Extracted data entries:
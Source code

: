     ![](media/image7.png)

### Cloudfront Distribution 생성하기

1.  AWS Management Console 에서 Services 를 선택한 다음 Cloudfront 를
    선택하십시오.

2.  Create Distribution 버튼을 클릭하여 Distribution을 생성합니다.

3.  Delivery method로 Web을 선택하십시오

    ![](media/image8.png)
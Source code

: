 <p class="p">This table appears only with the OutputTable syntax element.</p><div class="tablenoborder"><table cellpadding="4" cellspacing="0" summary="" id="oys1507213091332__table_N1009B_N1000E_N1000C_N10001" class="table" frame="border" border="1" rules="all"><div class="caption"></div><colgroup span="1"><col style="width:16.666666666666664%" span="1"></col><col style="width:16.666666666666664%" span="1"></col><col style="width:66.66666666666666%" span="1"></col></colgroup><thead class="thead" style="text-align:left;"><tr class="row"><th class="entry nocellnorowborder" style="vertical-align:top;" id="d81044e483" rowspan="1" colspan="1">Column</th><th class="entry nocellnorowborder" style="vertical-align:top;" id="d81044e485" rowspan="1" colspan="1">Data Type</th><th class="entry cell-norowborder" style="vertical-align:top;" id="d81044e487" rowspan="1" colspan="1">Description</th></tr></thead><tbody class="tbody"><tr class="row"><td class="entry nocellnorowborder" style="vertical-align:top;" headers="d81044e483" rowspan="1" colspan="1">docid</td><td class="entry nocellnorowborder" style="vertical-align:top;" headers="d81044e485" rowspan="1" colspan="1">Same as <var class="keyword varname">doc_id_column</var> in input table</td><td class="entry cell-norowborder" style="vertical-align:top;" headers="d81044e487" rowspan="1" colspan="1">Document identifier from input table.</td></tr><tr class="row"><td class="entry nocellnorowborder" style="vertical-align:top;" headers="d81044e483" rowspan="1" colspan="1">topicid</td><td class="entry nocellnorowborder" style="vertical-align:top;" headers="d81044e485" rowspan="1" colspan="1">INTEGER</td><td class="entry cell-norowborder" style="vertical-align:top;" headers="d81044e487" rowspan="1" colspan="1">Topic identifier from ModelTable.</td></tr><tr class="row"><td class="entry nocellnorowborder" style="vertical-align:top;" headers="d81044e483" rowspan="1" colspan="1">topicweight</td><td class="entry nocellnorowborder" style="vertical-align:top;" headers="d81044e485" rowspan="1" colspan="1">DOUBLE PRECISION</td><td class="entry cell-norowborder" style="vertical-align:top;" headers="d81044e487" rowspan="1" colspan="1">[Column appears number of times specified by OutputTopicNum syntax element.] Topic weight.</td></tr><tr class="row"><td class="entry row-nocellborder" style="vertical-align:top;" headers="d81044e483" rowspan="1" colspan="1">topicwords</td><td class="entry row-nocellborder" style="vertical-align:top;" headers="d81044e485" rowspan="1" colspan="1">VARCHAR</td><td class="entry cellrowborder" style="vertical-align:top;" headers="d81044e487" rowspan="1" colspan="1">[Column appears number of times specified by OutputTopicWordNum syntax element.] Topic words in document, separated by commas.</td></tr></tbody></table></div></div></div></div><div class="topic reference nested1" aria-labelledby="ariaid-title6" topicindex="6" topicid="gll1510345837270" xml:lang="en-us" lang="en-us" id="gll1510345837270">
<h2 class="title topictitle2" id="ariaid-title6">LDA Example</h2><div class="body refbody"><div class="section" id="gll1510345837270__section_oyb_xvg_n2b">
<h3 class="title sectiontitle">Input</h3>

▶ [PROBLEM REQUIREMENTS]: Retype each line above exactly as written.

▶ [RESPONSE]:
Source code

:     ![](media/image7.png)

### Cloudfront Distribution 생성하기

1.  AWS Management Console 에서 Services 를 선택한 다음 Cloudfront 를
    선택하십시오.

2.  Create Distribution 버튼을 클릭하여 Distribution을 생성합니다.

3.  Delivery method로 Web을 선택하십시오

    ![](media/image8.png)
Source code

: <p class="p">This table appears only with the OutputTable syntax element.</p><div class="tablenoborder"><table cellpadding="4" cellspacing="0" summary="" id="oys1507213091332__table_N1009B_N1000E_N1000C_N10001" class="table" frame="border" border="1" rules="all"><div class="caption"></div><colgroup span="1"><col style="width:16.666666666666664%" span="1"></col><col style="width:16.666666666666664%" span="1"></col><col style="width:66.66666666666666%" span="1"></col></colgroup><thead class="thead" style="text-align:left;"><tr class="row"><th class="entry nocellnorowborder" style="vertical-align:top;" id="d81044e483" rowspan="1" colspan="1">Column</th><th class="entry nocellnorowborder" style="vertical-align:top;" id="d81044e485" rowspan="1" colspan="1">Data Type</th><th class="entry cell-norowborder" style="vertical-align:top;" id="d81044e487" rowspan="1" colspan="1">Description</th></tr></thead><tbody class="tbody"><tr class="row"><td class="entry nocellnorowborder" style="vertical-align:top;" headers="d81044e483" rowspan="1" colspan="1">docid</td><td class="entry nocellnorowborder" style="vertical-align:top;" headers="d81044e485" rowspan="1" colspan="1">Same as <var class="keyword varname">doc_id_column</var> in input table</td><td class="entry cell-norowborder" style="vertical-align:top;" headers="d81044e487" rowspan="1" colspan="1">Document identifier from input table.</td></tr><tr class="row"><td class="entry nocellnorowborder" style="vertical-align:top;" headers="d81044e483" rowspan="1" colspan="1">topicid</td><td class="entry nocellnorowborder" style="vertical-align:top;" headers="d81044e485" rowspan="1" colspan="1">INTEGER</td><td class="entry cell-norowborder" style="vertical-align:top;" headers="d81044e487" rowspan="1" colspan="1">Topic identifier from ModelTable.</td></tr><tr class="row"><td class="entry nocellnorowborder" style="vertical-align:top;" headers="d81044e483" rowspan="1" colspan="1">topicweight</td><td class="entry nocellnorowborder" style="vertical-align:top;" headers="d81044e485" rowspan="1" colspan="1">DOUBLE PRECISION</td><td class="entry cell-norowborder" style="vertical-align:top;" headers="d81044e487" rowspan="1" colspan="1">[Column appears number of times specified by OutputTopicNum syntax element.] Topic weight.</td></tr><tr class="row"><td class="entry row-nocellborder" style="vertical-align:top;" headers="d81044e483" rowspan="1" colspan="1">topicwords</td><td class="entry row-nocellborder" style="vertical-align:top;" headers="d81044e485" rowspan="1" colspan="1">VARCHAR</td><td class="entry cellrowborder" style="vertical-align:top;" headers="d81044e487" rowspan="1" colspan="1">[Column appears number of times specified by OutputTopicWordNum syntax element.] Topic words in document, separated by commas.</td></tr></tbody></table></div></div></div></div><div class="topic reference nested1" aria-labelledby="ariaid-title6" topicindex="6" topicid="gll1510345837270" xml:lang="en-us" lang="en-us" id="gll1510345837270">
<h2 class="title topictitle2" id="ariaid-title6">LDA Example</h2><div class="body refbody"><div class="section" id="gll1510345837270__section_oyb_xvg_n2b">
<h3 class="title sectiontitle">Input</h3>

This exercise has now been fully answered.